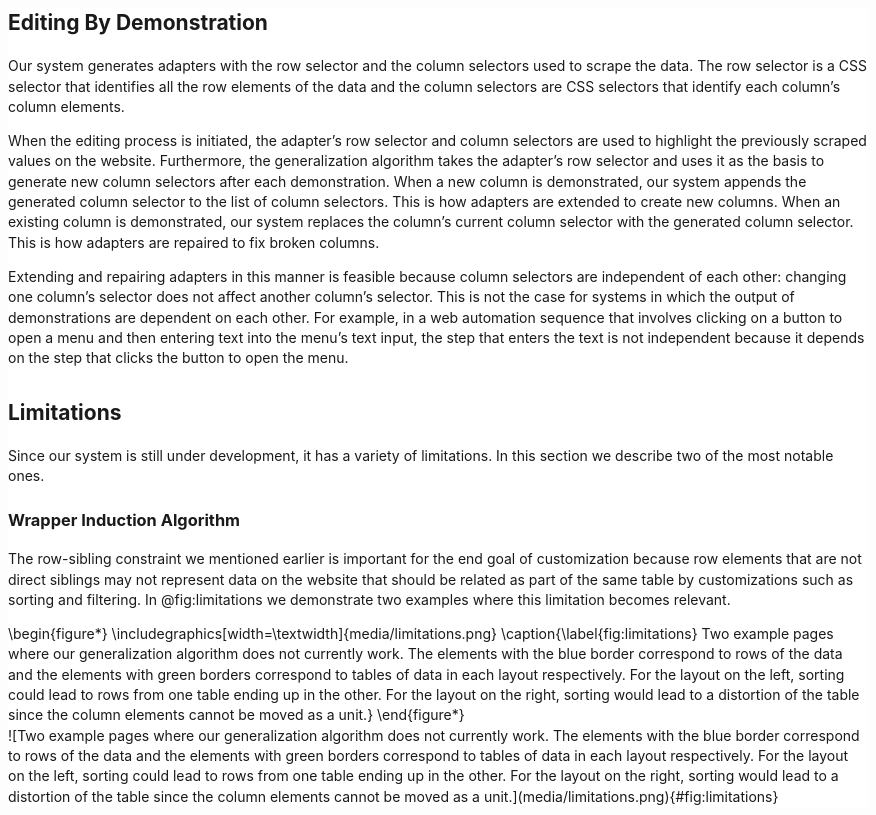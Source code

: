 ## Editing By Demonstration

Our system generates adapters with the row selector and the column selectors used to scrape the data. The row selector is a CSS selector that identifies all the row elements of the data and the column selectors are CSS selectors that identify each column’s column elements.

When the editing process is initiated, the adapter’s row selector and column selectors are used to highlight the previously scraped values on the website. Furthermore, the generalization algorithm takes the adapter’s row selector and uses it as the basis to generate new column selectors after each demonstration. When a new column is demonstrated, our system appends the generated column selector to the list of column selectors. This is how adapters are extended to create new columns. When an existing column is demonstrated, our system replaces the column’s current column selector with the generated column selector. This is how adapters are repaired to fix broken columns.

Extending and repairing adapters in this manner is feasible because column selectors are independent of each other: changing one column’s selector does not affect another column’s selector. This is not the case for systems in which the output of demonstrations are dependent on each other. For example, in a web automation sequence that involves clicking on a button to open a menu and then entering text into the menu’s text input, the step that enters the text is not independent because it depends on the step that clicks the button to open the menu.

## Limitations

Since our system is still under development, it has a variety of limitations. In this section we describe two of the most notable ones.

### Wrapper Induction Algorithm

The row-sibling constraint we mentioned earlier is important for the end goal of customization because row elements that are not direct siblings may not represent data on the website that should be related as part of the same table by customizations such as sorting and filtering. In @fig:limitations we demonstrate two examples where this limitation becomes relevant.

<div class="pdf-only">
\begin{figure*}
  \includegraphics[width=\textwidth]{media/limitations.png}
  \caption{\label{fig:limitations} Two example pages where our generalization algorithm does not currently work. The elements with the blue border correspond to rows of the data and the elements with green borders correspond to tables of data in each layout respectively. For the layout on the left, sorting could lead to rows from one table ending up in the other. For the layout on the right, sorting would lead to a distortion of the table since the column elements cannot be moved as a unit.}
\end{figure*}
</div>

<div class="html-only">
![Two example pages where our generalization algorithm does not currently work. The elements with the blue border correspond to rows of the data and the elements with green borders correspond to tables of data in each layout respectively. For the layout on the left, sorting could lead to rows from one table ending up in the other. For the layout on the right, sorting would lead to a distortion of the table since the column elements cannot be moved as a unit.](media/limitations.png){#fig:limitations}
</div>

*TASK TO COMPLETE*
For this exercise, retype the data above exactly and skip every image.

*OUTPUT FOR THIS TASK*
Source code

: ## Editing By Demonstration

Our system generates adapters with the row selector and the column selectors used to scrape the data. The row selector is a CSS selector that identifies all the row elements of the data and the column selectors are CSS selectors that identify each column’s column elements.

When the editing process is initiated, the adapter’s row selector and column selectors are used to highlight the previously scraped values on the website. Furthermore, the generalization algorithm takes the adapter’s row selector and uses it as the basis to generate new column selectors after each demonstration. When a new column is demonstrated, our system appends the generated column selector to the list of column selectors. This is how adapters are extended to create new columns. When an existing column is demonstrated, our system replaces the column’s current column selector with the generated column selector. This is how adapters are repaired to fix broken columns.

Extending and repairing adapters in this manner is feasible because column selectors are independent of each other: changing one column’s selector does not affect another column’s selector. This is not the case for systems in which the output of demonstrations are dependent on each other. For example, in a web automation sequence that involves clicking on a button to open a menu and then entering text into the menu’s text input, the step that enters the text is not independent because it depends on the step that clicks the button to open the menu.

## Limitations

Since our system is still under development, it has a variety of limitations. In this section we describe two of the most notable ones.

### Wrapper Induction Algorithm

The row-sibling constraint we mentioned earlier is important for the end goal of customization because row elements that are not direct siblings may not represent data on the website that should be related as part of the same table by customizations such as sorting and filtering. In @fig:limitations we demonstrate two examples where this limitation becomes relevant.

<div class="pdf-only">
\begin{figure*}
  \includegraphics[width=\textwidth]{media/limitations.png}
  \caption{\label{fig:limitations} Two example pages where our generalization algorithm does not currently work. The elements with the blue border correspond to rows of the data and the elements with green borders correspond to tables of data in each layout respectively. For the layout on the left, sorting could lead to rows from one table ending up in the other. For the layout on the right, sorting would lead to a distortion of the table since the column elements cannot be moved as a unit.}
\end{figure*}
</div>

<div class="html-only">
![Two example pages where our generalization algorithm does not currently work. The elements with the blue border correspond to rows of the data and the elements with green borders correspond to tables of data in each layout respectively. For the layout on the left, sorting could lead to rows from one table ending up in the other. For the layout on the right, sorting would lead to a distortion of the table since the column elements cannot be moved as a unit.](media/limitations.png){#fig:limitations}
</div>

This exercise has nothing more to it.